## TO DO
Among the entries below, count the lines that contain the word "Description". Respond with the count only.
*****
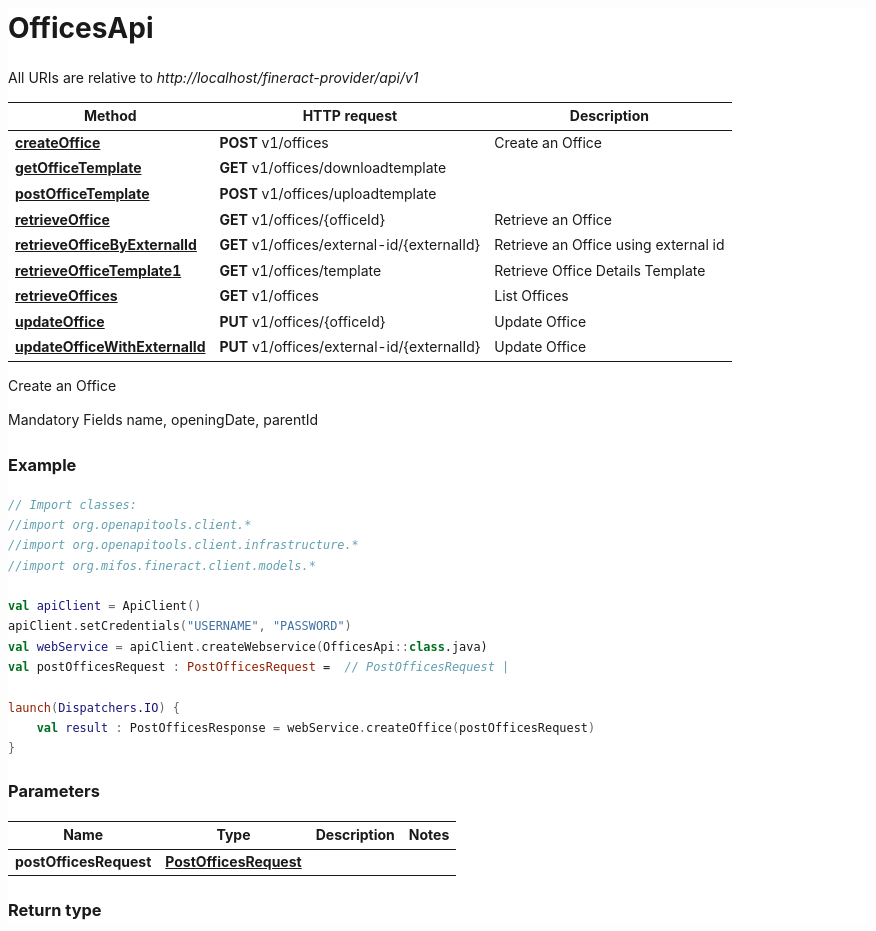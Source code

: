 # OfficesApi

All URIs are relative to *http://localhost/fineract-provider/api/v1*

| Method | HTTP request | Description |
| ------------- | ------------- | ------------- |
| [**createOffice**](OfficesApi.md#createOffice) | **POST** v1/offices | Create an Office |
| [**getOfficeTemplate**](OfficesApi.md#getOfficeTemplate) | **GET** v1/offices/downloadtemplate |  |
| [**postOfficeTemplate**](OfficesApi.md#postOfficeTemplate) | **POST** v1/offices/uploadtemplate |  |
| [**retrieveOffice**](OfficesApi.md#retrieveOffice) | **GET** v1/offices/{officeId} | Retrieve an Office |
| [**retrieveOfficeByExternalId**](OfficesApi.md#retrieveOfficeByExternalId) | **GET** v1/offices/external-id/{externalId} | Retrieve an Office using external id |
| [**retrieveOfficeTemplate1**](OfficesApi.md#retrieveOfficeTemplate1) | **GET** v1/offices/template | Retrieve Office Details Template |
| [**retrieveOffices**](OfficesApi.md#retrieveOffices) | **GET** v1/offices | List Offices |
| [**updateOffice**](OfficesApi.md#updateOffice) | **PUT** v1/offices/{officeId} | Update Office |
| [**updateOfficeWithExternalId**](OfficesApi.md#updateOfficeWithExternalId) | **PUT** v1/offices/external-id/{externalId} | Update Office |



Create an Office

Mandatory Fields name, openingDate, parentId

### Example
```kotlin
// Import classes:
//import org.openapitools.client.*
//import org.openapitools.client.infrastructure.*
//import org.mifos.fineract.client.models.*

val apiClient = ApiClient()
apiClient.setCredentials("USERNAME", "PASSWORD")
val webService = apiClient.createWebservice(OfficesApi::class.java)
val postOfficesRequest : PostOfficesRequest =  // PostOfficesRequest | 

launch(Dispatchers.IO) {
    val result : PostOfficesResponse = webService.createOffice(postOfficesRequest)
}
```

### Parameters
| Name | Type | Description  | Notes |
| ------------- | ------------- | ------------- | ------------- |
| **postOfficesRequest** | [**PostOfficesRequest**](PostOfficesRequest.md)|  | |

### Return type
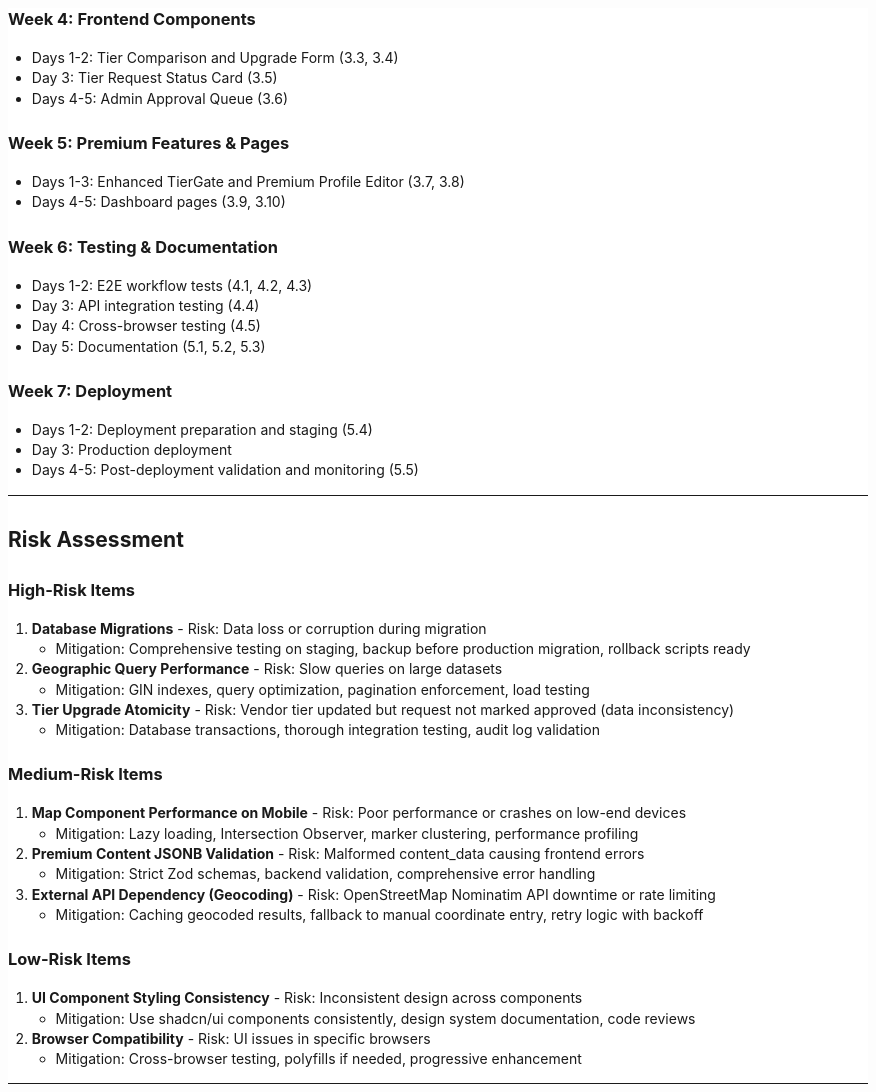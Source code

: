 ### Week 4: Frontend Components
- Days 1-2: Tier Comparison and Upgrade Form (3.3, 3.4)
- Day 3: Tier Request Status Card (3.5)
- Days 4-5: Admin Approval Queue (3.6)

### Week 5: Premium Features & Pages
- Days 1-3: Enhanced TierGate and Premium Profile Editor (3.7, 3.8)
- Days 4-5: Dashboard pages (3.9, 3.10)

### Week 6: Testing & Documentation
- Days 1-2: E2E workflow tests (4.1, 4.2, 4.3)
- Day 3: API integration testing (4.4)
- Day 4: Cross-browser testing (4.5)
- Day 5: Documentation (5.1, 5.2, 5.3)

### Week 7: Deployment
- Days 1-2: Deployment preparation and staging (5.4)
- Day 3: Production deployment
- Days 4-5: Post-deployment validation and monitoring (5.5)

---

## Risk Assessment

### High-Risk Items
1. **Database Migrations** - Risk: Data loss or corruption during migration
   - Mitigation: Comprehensive testing on staging, backup before production migration, rollback scripts ready
2. **Geographic Query Performance** - Risk: Slow queries on large datasets
   - Mitigation: GIN indexes, query optimization, pagination enforcement, load testing
3. **Tier Upgrade Atomicity** - Risk: Vendor tier updated but request not marked approved (data inconsistency)
   - Mitigation: Database transactions, thorough integration testing, audit log validation

### Medium-Risk Items
1. **Map Component Performance on Mobile** - Risk: Poor performance or crashes on low-end devices
   - Mitigation: Lazy loading, Intersection Observer, marker clustering, performance profiling
2. **Premium Content JSONB Validation** - Risk: Malformed content_data causing frontend errors
   - Mitigation: Strict Zod schemas, backend validation, comprehensive error handling
3. **External API Dependency (Geocoding)** - Risk: OpenStreetMap Nominatim API downtime or rate limiting
   - Mitigation: Caching geocoded results, fallback to manual coordinate entry, retry logic with backoff

### Low-Risk Items
1. **UI Component Styling Consistency** - Risk: Inconsistent design across components
   - Mitigation: Use shadcn/ui components consistently, design system documentation, code reviews
2. **Browser Compatibility** - Risk: UI issues in specific browsers
   - Mitigation: Cross-browser testing, polyfills if needed, progressive enhancement

---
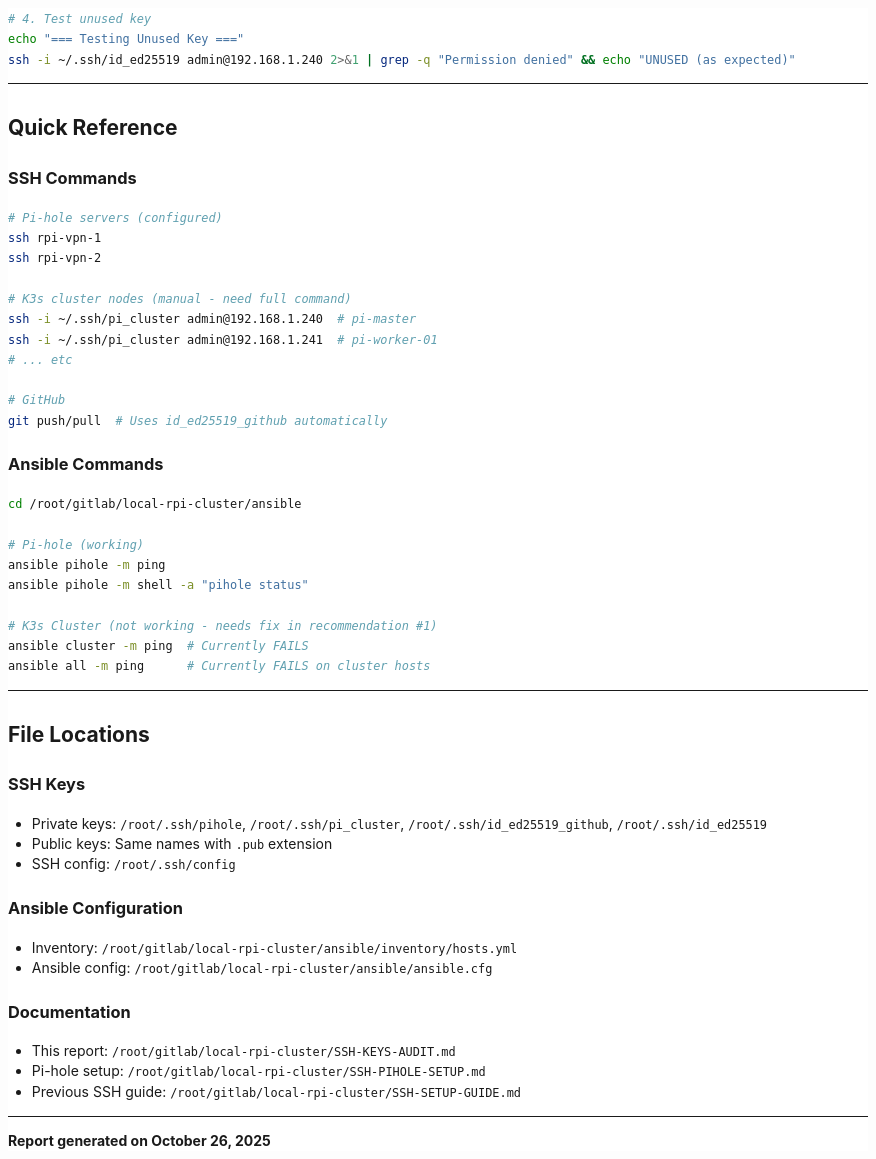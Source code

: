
```bash
# 4. Test unused key
echo "=== Testing Unused Key ==="
ssh -i ~/.ssh/id_ed25519 admin@192.168.1.240 2>&1 | grep -q "Permission denied" && echo "UNUSED (as expected)"
```

---

## Quick Reference

### SSH Commands

```bash
# Pi-hole servers (configured)
ssh rpi-vpn-1
ssh rpi-vpn-2

# K3s cluster nodes (manual - need full command)
ssh -i ~/.ssh/pi_cluster admin@192.168.1.240  # pi-master
ssh -i ~/.ssh/pi_cluster admin@192.168.1.241  # pi-worker-01
# ... etc

# GitHub
git push/pull  # Uses id_ed25519_github automatically
```

### Ansible Commands

```bash
cd /root/gitlab/local-rpi-cluster/ansible

# Pi-hole (working)
ansible pihole -m ping
ansible pihole -m shell -a "pihole status"

# K3s Cluster (not working - needs fix in recommendation #1)
ansible cluster -m ping  # Currently FAILS
ansible all -m ping      # Currently FAILS on cluster hosts
```

---

## File Locations

### SSH Keys
- Private keys: `/root/.ssh/pihole`, `/root/.ssh/pi_cluster`, `/root/.ssh/id_ed25519_github`, `/root/.ssh/id_ed25519`
- Public keys: Same names with `.pub` extension
- SSH config: `/root/.ssh/config`

### Ansible Configuration
- Inventory: `/root/gitlab/local-rpi-cluster/ansible/inventory/hosts.yml`
- Ansible config: `/root/gitlab/local-rpi-cluster/ansible/ansible.cfg`

### Documentation
- This report: `/root/gitlab/local-rpi-cluster/SSH-KEYS-AUDIT.md`
- Pi-hole setup: `/root/gitlab/local-rpi-cluster/SSH-PIHOLE-SETUP.md`
- Previous SSH guide: `/root/gitlab/local-rpi-cluster/SSH-SETUP-GUIDE.md`

---

**Report generated on October 26, 2025**

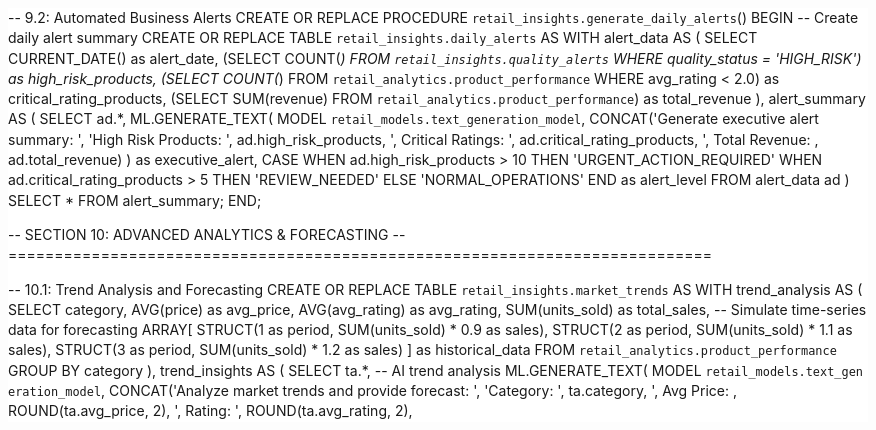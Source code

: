 -- 9.2: Automated Business Alerts
CREATE OR REPLACE PROCEDURE `retail_insights.generate_daily_alerts`()
BEGIN
  -- Create daily alert summary
  CREATE OR REPLACE TABLE `retail_insights.daily_alerts` AS
  WITH alert_data AS (
    SELECT 
      CURRENT_DATE() as alert_date,
      (SELECT COUNT(*) FROM `retail_insights.quality_alerts` 
       WHERE quality_status = 'HIGH_RISK') as high_risk_products,
      (SELECT COUNT(*) FROM `retail_analytics.product_performance` 
       WHERE avg_rating < 2.0) as critical_rating_products,
      (SELECT SUM(revenue) FROM `retail_analytics.product_performance`) as total_revenue
  ),
  alert_summary AS (
    SELECT 
      ad.*,
      ML.GENERATE_TEXT(
        MODEL `retail_models.text_generation_model`,
        CONCAT('Generate executive alert summary: ',
               'High Risk Products: ', ad.high_risk_products,
               ', Critical Ratings: ', ad.critical_rating_products,
               ', Total Revenue: , ad.total_revenue)
      ) as executive_alert,
      CASE 
        WHEN ad.high_risk_products > 10 THEN 'URGENT_ACTION_REQUIRED'
        WHEN ad.critical_rating_products > 5 THEN 'REVIEW_NEEDED'
        ELSE 'NORMAL_OPERATIONS'
      END as alert_level
    FROM alert_data ad
  )
  SELECT * FROM alert_summary;
END;

-- SECTION 10: ADVANCED ANALYTICS & FORECASTING
-- ============================================================================

-- 10.1: Trend Analysis and Forecasting
CREATE OR REPLACE TABLE `retail_insights.market_trends` AS
WITH trend_analysis AS (
  SELECT 
    category,
    AVG(price) as avg_price,
    AVG(avg_rating) as avg_rating,
    SUM(units_sold) as total_sales,
    -- Simulate time-series data for forecasting
    ARRAY[
      STRUCT(1 as period, SUM(units_sold) * 0.9 as sales),
      STRUCT(2 as period, SUM(units_sold) * 1.1 as sales),
      STRUCT(3 as period, SUM(units_sold) * 1.2 as sales)
    ] as historical_data
  FROM `retail_analytics.product_performance`
  GROUP BY category
),
trend_insights AS (
  SELECT 
    ta.*,
    -- AI trend analysis
    ML.GENERATE_TEXT(
      MODEL `retail_models.text_generation_model`,
      CONCAT('Analyze market trends and provide forecast: ',
             'Category: ', ta.category,
             ', Avg Price: , ROUND(ta.avg_price, 2),
             ', Rating: ', ROUND(ta.avg_rating, 2),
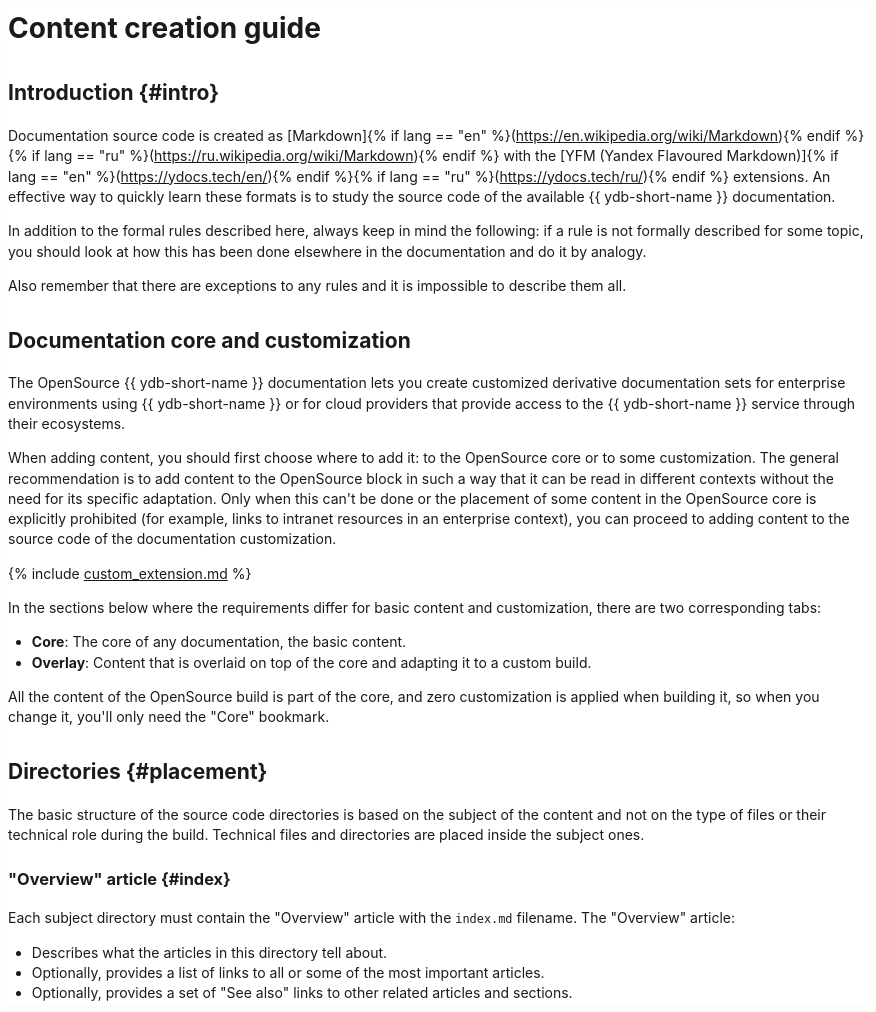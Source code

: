 # Content creation guide

## Introduction {#intro}

Documentation source code is created as [Markdown]{% if lang == "en" %}(https://en.wikipedia.org/wiki/Markdown){% endif %}{% if lang == "ru" %}(https://ru.wikipedia.org/wiki/Markdown){% endif %} with the [YFM (Yandex Flavoured Markdown)]{% if lang == "en" %}(https://ydocs.tech/en/){% endif %}{% if lang == "ru" %}(https://ydocs.tech/ru/){% endif %} extensions. An effective way to quickly learn these formats is to study the source code of the available {{ ydb-short-name }} documentation.

In addition to the formal rules described here, always keep in mind the following: if a rule is not formally described for some topic, you should look at how this has been done elsewhere in the documentation and do it by analogy.

Also remember that there are exceptions to any rules and it is impossible to describe them all.

## Documentation core and customization

The OpenSource {{ ydb-short-name }} documentation lets you create customized derivative documentation sets for enterprise environments using {{ ydb-short-name }} or for cloud providers that provide access to the {{ ydb-short-name }} service through their ecosystems.

When adding content, you should first choose where to add it: to the OpenSource core or to some customization. The general recommendation is to add content to the OpenSource block in such a way that it can be read in different contexts without the need for its specific adaptation. Only when this can't be done or the placement of some content in the OpenSource core is explicitly prohibited (for example, links to intranet resources in an enterprise context), you can proceed to adding content to the source code of the documentation customization.

{% include [custom_extension.md](content/custom_extension.md) %}

In the sections below where the requirements differ for basic content and customization, there are two corresponding tabs:

- **Core**: The core of any documentation, the basic content.
- **Overlay**: Content that is overlaid on top of the core and adapting it to a custom build.

All the content of the OpenSource build is part of the core, and zero customization is applied when building it, so when you change it, you'll only need the "Core" bookmark.

## Directories {#placement}

The basic structure of the source code directories is based on the subject of the content and not on the type of files or their technical role during the build. Technical files and directories are placed inside the subject ones.

### "Overview" article {#index}

Each subject directory must contain the "Overview" article with the `index.md` filename. The "Overview" article:

- Describes what the articles in this directory tell about.
- Optionally, provides a list of links to all or some of the most important articles.
- Optionally, provides a set of "See also" links to other related articles and sections.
*****
## WORKED SOLUTION
2